Our economy continues on the longest economic expansion in American history, well prior to the recent presidential election, at a pace of around 2%, about as much that is sustainable longer term. Weather related problems may slow the pace, but the trend is well established and is likely to persist. Home construction is modestly increasing held back by the lack of skilled labor and to a degree, the availability of credit. Infrastructure and military spending have been moderate despite Trump’s political spin. City, state and pension spending is and will likely continue constrained because their budgets are mainly in deficit and because of wide spread anti-tax sentiments. Plant and equipment investment is growing faster than GDP. Business inventory accumulation remains low perhaps because of internet innovations that appear to be reshaping consumer practices.
Since employment growth is bound to diminish as the ranks of the unemployed are depleted (the current unemployment rate of 4.4% is unlikely to fall much further), consumption growth, too, is liable to slow. Once monthly payroll job increases decline significantly, as is probable by mid-2018 if not sooner, sales gains will erode and talk of recession will revive–possibly easing the political gridlock over tax reduction.

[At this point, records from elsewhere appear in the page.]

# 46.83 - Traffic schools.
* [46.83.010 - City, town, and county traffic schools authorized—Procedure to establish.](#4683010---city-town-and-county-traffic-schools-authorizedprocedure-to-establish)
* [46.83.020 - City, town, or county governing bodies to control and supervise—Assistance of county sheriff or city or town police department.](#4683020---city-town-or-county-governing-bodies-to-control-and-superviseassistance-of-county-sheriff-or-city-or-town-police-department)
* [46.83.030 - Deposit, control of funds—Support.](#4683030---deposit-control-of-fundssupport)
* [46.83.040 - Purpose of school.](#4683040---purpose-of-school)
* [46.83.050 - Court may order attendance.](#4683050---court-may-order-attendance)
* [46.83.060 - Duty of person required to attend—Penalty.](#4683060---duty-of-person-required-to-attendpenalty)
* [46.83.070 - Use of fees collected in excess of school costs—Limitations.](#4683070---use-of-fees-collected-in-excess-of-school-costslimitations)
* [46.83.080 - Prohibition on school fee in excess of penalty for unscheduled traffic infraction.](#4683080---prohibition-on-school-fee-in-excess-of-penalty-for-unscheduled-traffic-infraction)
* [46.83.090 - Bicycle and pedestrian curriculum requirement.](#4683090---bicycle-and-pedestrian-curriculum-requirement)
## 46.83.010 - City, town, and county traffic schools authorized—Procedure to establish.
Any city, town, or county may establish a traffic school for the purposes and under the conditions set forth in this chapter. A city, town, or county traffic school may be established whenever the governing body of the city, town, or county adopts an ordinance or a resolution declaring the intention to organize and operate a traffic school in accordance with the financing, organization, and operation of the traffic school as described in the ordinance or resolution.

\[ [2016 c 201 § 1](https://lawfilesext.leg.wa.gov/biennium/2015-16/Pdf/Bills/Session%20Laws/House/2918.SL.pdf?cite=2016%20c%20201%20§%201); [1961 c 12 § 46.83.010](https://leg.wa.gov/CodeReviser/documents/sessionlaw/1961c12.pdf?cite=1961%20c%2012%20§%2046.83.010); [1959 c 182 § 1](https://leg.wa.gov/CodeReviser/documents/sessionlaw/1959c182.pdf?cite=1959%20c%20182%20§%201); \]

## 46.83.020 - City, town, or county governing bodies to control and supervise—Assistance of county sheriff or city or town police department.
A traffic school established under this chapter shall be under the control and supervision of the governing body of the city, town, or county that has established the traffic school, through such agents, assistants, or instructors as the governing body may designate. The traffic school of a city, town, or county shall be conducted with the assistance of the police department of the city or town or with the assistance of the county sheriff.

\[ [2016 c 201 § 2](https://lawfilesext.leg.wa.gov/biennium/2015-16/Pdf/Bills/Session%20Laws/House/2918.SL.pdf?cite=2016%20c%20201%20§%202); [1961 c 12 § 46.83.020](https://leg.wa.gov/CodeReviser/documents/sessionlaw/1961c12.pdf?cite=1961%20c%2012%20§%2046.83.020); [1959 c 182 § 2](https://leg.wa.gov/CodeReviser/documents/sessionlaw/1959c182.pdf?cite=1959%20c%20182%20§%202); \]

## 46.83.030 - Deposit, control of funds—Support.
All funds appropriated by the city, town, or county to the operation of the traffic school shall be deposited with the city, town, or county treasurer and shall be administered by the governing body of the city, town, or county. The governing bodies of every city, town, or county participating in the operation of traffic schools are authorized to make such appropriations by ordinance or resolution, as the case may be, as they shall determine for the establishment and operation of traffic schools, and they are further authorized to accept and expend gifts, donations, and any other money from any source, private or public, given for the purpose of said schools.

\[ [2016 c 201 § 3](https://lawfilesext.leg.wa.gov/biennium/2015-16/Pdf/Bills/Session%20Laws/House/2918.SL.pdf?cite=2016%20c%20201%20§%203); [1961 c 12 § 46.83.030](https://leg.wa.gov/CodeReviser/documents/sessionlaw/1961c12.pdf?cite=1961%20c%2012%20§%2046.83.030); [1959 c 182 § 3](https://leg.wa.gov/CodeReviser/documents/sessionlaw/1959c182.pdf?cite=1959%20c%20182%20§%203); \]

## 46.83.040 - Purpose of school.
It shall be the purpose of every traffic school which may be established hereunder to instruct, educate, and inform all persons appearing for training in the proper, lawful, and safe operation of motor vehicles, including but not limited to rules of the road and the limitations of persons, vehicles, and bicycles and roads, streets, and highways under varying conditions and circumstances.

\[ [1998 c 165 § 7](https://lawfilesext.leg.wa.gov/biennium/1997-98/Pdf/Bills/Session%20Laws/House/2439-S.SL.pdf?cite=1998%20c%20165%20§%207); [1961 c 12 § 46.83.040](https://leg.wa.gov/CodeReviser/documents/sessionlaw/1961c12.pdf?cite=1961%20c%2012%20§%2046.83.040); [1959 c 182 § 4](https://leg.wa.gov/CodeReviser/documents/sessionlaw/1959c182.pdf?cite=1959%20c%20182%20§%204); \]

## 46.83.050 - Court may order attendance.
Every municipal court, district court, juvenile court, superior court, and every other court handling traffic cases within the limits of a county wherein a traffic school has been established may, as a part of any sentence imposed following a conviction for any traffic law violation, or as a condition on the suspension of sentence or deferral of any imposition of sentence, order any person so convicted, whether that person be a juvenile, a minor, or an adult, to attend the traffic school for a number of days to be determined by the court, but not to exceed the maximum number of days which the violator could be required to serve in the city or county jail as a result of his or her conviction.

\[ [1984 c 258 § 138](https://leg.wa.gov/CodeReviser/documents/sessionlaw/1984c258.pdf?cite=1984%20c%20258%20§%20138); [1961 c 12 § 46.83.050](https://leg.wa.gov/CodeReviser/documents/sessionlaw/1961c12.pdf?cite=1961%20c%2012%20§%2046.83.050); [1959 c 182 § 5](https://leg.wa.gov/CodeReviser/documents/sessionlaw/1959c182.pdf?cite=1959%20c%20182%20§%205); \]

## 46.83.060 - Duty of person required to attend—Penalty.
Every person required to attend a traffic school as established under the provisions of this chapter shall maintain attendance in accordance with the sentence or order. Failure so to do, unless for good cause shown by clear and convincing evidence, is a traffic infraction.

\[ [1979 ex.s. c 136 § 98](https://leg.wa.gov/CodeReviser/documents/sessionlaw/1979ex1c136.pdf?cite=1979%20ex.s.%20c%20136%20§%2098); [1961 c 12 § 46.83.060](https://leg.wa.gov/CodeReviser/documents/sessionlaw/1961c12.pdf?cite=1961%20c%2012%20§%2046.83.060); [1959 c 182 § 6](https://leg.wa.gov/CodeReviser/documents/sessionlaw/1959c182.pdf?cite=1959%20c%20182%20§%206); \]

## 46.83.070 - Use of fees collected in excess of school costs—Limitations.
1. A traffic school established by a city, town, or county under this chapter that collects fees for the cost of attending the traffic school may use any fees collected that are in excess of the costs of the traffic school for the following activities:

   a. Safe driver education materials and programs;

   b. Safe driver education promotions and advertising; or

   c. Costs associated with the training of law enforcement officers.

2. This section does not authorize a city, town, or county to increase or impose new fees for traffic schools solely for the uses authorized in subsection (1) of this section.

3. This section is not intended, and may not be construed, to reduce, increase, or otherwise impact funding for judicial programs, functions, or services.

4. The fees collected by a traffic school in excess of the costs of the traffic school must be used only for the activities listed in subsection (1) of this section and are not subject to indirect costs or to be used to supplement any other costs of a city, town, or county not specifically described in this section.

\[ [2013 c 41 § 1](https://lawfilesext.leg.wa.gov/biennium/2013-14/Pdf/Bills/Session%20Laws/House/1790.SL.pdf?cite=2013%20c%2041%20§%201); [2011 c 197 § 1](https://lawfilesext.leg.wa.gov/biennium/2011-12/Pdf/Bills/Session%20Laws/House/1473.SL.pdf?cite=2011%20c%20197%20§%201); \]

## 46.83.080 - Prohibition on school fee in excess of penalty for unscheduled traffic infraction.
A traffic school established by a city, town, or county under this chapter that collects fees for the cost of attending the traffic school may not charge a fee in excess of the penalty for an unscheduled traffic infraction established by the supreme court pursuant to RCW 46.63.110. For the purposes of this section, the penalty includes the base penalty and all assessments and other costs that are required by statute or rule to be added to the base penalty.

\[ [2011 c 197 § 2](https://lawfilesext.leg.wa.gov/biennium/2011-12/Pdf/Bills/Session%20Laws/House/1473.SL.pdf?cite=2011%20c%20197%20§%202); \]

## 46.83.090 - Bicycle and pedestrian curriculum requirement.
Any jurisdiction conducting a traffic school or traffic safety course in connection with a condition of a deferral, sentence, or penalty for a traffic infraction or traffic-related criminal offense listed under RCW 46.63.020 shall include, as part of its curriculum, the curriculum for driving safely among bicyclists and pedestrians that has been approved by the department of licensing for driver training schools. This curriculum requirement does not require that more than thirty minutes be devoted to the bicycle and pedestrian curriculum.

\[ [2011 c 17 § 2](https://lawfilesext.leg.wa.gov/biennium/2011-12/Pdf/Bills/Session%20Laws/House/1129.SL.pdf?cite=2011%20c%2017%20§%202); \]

I have spent many years of my life outside the US. Living abroad reinforced the idea that what is noblest of our country is exactly its openness: Its openness to talent, to new ideas, to new ways of doing things, to new blood. We are a welcoming society. We don’t build walls, we build towers to seek new horizons and new friends. What is Ellis Island all about if it is not about Welcome? What about NASA and the Peace Corps? These are not isolationist tendencies.
My America is a place that gives immigrants and “the wretched refuse” of the world — the words on the Statue of Liberty — a chance to make this arena for their dreams and ambitions, despite all the difficulties of adjustment. My America is not the one that builds a wall to keep people out. Many of you have lived it in your own lives. America is hardly overrun with immigrants: Their percentage of population is lower than in any decade between 1860 and 1930. Post-World War II, when the population of immigrants fell to 4.7%, that was when America began to stagnate. The potential growth of any economy has, is the sum of workforce and productivity growth.
With baby boomers retiring, the rest of us and our economy need immigration more than ever. The rule of thumb is that 10,000 boomers will hit retirement age every day for years. Someone has to do their work — and someone has to replace their consumption.